Lee F K, Pereira L, Griffin C, Reid E, Nahmias A
J Virol Methods. 1986 Sep;14(2):111-8. doi: 10.1016/0166-0934(86)90041-8.
A novel herpes simplex virus type 1 (HSV-1)-specific glycoprotein reactive with monoclonal antibody H1379 was purified by affinity chromatography. This glycoprotein, provisionally designated as gG-1, forms two sets of bands with molecular weights of 40-44,000 and 60-88,000. When used in an immunodot enzymatic assay, gG-1 reacted strongly with rabbit antisera to HSV-1, but not with sera hyperimmune to HSV-2. Specificity of the assay was further established by the lack of reactivity of convalescent sera collected from 20 patients with primary genital HSV-2 infections, and from 100 sero-negative individuals. In contrast, antibodies to gG-1 were detected in 9 of 10 patients with primary HSV-1 infection, and in 63/67 patients with culture-positive, recurrent oral or genital HSV-1 infection. Reproducibility of the gG-1 immunodot assay for HSV-1 antibody detection was 96%. Serological assay with purified gG-1, done in parallel with the assay using purified gG-2 described in an earlier report, provides simple and reliable methods to detect type-specific HSV-1 and HSV-2 antibodies for seroepidemiological studies.

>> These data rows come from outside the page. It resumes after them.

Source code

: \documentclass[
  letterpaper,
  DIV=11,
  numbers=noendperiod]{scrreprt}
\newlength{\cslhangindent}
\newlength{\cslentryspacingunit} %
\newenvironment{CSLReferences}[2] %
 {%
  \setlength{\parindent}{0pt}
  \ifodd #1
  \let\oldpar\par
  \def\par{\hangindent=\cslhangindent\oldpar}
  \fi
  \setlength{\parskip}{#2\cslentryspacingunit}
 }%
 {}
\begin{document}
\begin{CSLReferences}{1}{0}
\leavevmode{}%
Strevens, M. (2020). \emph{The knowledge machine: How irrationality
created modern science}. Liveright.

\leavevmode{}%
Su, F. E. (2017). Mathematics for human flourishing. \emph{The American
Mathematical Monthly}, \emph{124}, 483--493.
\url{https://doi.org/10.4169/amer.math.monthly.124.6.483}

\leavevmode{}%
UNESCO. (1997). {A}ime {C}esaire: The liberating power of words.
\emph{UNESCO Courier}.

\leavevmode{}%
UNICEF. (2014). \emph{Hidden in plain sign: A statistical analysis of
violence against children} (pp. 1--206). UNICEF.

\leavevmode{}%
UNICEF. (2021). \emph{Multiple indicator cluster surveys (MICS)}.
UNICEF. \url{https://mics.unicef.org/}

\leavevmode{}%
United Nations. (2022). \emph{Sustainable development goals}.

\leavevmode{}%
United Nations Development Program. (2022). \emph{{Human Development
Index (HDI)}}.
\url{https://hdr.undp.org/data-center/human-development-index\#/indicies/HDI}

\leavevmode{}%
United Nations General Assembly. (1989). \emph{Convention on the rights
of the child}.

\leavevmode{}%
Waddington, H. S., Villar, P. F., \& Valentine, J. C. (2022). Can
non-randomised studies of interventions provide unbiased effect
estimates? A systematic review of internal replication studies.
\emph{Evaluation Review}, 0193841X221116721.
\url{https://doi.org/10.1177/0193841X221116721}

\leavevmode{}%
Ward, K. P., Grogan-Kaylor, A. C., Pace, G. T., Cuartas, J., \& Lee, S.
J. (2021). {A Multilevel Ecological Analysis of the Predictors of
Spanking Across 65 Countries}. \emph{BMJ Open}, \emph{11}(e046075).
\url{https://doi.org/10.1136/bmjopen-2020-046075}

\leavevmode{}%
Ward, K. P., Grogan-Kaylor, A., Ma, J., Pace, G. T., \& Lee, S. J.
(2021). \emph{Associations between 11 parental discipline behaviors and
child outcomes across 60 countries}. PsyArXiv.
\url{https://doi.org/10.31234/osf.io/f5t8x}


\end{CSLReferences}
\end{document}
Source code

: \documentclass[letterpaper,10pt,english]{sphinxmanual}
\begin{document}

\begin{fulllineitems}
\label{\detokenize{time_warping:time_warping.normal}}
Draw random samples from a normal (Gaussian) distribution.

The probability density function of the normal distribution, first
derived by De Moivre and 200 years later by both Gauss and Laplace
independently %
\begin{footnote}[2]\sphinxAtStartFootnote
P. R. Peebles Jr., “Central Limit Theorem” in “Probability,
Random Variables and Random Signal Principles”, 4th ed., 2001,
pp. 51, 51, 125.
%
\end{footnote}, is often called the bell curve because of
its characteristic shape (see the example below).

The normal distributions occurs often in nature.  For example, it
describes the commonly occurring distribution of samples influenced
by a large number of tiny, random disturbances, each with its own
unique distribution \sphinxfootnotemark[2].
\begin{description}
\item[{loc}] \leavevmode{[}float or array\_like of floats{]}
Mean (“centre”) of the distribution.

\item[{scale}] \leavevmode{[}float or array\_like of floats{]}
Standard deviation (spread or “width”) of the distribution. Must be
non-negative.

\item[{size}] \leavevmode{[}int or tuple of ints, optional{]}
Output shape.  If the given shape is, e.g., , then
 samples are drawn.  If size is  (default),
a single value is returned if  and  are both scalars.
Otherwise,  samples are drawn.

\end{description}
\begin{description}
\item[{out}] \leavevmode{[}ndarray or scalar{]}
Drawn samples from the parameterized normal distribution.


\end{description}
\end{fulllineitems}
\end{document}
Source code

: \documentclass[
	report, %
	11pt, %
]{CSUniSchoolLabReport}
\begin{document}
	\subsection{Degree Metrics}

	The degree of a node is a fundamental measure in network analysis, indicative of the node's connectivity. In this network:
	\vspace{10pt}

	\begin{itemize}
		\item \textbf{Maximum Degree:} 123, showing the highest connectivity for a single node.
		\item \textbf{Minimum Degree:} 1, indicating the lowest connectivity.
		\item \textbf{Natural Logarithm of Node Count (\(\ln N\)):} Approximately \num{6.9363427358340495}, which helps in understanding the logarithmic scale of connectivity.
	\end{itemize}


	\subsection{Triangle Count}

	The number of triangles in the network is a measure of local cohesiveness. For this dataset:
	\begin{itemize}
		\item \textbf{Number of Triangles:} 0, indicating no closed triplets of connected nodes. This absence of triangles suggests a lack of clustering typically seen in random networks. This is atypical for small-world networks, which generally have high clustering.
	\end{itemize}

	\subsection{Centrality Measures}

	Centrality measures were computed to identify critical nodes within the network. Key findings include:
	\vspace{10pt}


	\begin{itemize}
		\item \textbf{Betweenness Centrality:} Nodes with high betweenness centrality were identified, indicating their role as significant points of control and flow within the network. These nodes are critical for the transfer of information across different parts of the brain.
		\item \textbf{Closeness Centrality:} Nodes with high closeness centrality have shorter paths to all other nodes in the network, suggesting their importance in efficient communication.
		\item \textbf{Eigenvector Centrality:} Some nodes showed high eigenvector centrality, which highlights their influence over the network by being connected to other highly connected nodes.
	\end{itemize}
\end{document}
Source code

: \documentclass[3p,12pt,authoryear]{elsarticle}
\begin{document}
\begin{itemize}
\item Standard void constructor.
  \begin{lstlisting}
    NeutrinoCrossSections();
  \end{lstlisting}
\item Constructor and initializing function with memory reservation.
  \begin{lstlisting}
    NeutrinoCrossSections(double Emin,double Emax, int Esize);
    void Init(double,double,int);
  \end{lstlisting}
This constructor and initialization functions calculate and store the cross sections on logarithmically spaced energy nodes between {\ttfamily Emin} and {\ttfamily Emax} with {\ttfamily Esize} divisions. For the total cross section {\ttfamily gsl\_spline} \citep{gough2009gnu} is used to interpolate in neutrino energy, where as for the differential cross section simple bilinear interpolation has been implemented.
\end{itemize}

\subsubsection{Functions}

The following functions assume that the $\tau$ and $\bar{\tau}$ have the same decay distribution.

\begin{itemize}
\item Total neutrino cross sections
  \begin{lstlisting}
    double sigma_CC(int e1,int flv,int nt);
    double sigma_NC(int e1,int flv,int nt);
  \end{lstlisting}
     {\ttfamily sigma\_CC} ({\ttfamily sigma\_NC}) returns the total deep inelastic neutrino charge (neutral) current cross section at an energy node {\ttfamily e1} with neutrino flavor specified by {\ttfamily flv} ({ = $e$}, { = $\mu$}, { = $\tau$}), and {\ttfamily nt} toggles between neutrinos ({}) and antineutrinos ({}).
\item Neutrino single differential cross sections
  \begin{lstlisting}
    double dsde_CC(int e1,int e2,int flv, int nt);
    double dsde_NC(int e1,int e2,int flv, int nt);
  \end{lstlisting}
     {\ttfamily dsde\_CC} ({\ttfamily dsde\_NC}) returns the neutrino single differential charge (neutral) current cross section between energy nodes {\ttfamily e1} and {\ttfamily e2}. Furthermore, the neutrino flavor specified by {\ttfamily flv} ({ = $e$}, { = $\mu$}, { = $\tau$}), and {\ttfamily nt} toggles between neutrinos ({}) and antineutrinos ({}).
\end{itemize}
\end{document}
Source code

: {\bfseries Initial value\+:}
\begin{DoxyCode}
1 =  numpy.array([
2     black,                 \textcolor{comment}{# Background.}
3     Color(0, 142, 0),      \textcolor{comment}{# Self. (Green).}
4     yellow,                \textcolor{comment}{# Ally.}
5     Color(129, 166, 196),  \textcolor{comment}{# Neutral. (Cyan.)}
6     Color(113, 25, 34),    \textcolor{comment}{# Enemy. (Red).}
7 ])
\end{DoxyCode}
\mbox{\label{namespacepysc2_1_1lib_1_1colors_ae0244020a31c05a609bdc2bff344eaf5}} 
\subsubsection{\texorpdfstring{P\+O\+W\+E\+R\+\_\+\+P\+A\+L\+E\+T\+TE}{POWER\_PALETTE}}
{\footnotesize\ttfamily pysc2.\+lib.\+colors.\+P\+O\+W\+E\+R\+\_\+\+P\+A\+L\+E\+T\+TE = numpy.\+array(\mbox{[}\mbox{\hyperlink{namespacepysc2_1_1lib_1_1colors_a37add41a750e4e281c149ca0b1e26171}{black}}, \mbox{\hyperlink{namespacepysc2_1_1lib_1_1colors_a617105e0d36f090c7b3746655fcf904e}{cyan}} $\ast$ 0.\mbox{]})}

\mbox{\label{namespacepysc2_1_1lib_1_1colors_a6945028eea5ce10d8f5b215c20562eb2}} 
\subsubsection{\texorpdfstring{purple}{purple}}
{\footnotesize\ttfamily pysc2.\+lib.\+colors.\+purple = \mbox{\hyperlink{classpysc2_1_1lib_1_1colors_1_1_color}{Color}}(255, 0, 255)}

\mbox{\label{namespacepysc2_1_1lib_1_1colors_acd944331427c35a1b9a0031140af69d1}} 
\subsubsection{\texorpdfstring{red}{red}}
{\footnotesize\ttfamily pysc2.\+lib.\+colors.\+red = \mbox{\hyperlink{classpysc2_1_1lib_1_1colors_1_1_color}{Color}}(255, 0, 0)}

通过亲和层析法纯化了一种与单克隆抗体H1379反应的新型单纯疱疹病毒1型(HSV-1)特异性糖蛋白。这种糖蛋白暂定为gG-1,形成两组分子量分别为40 - 44,000和60 - 88,000的条带。当用于免疫斑点酶测定时,gG-1与兔抗HSV-1血清强烈反应,但不与HSV-2超免疫血清反应。从20例原发性生殖器HSV-2感染患者和100例血清阴性个体收集的恢复期血清无反应性,进一步证实了该测定的特异性。相比之下,10例原发性HSV-1感染患者中有9例检测到gG-1抗体,67例培养阳性的复发性口腔或生殖器HSV-1感染患者中有63例检测到gG-1抗体。gG-1免疫斑点法检测HSV-1抗体的重现性为96%。用纯化的gG-1进行血清学检测,与早期报告中使用纯化的gG-2进行的检测平行进行,为血清流行病学研究提供了检测型特异性HSV-1和HSV-2抗体的简单可靠方法。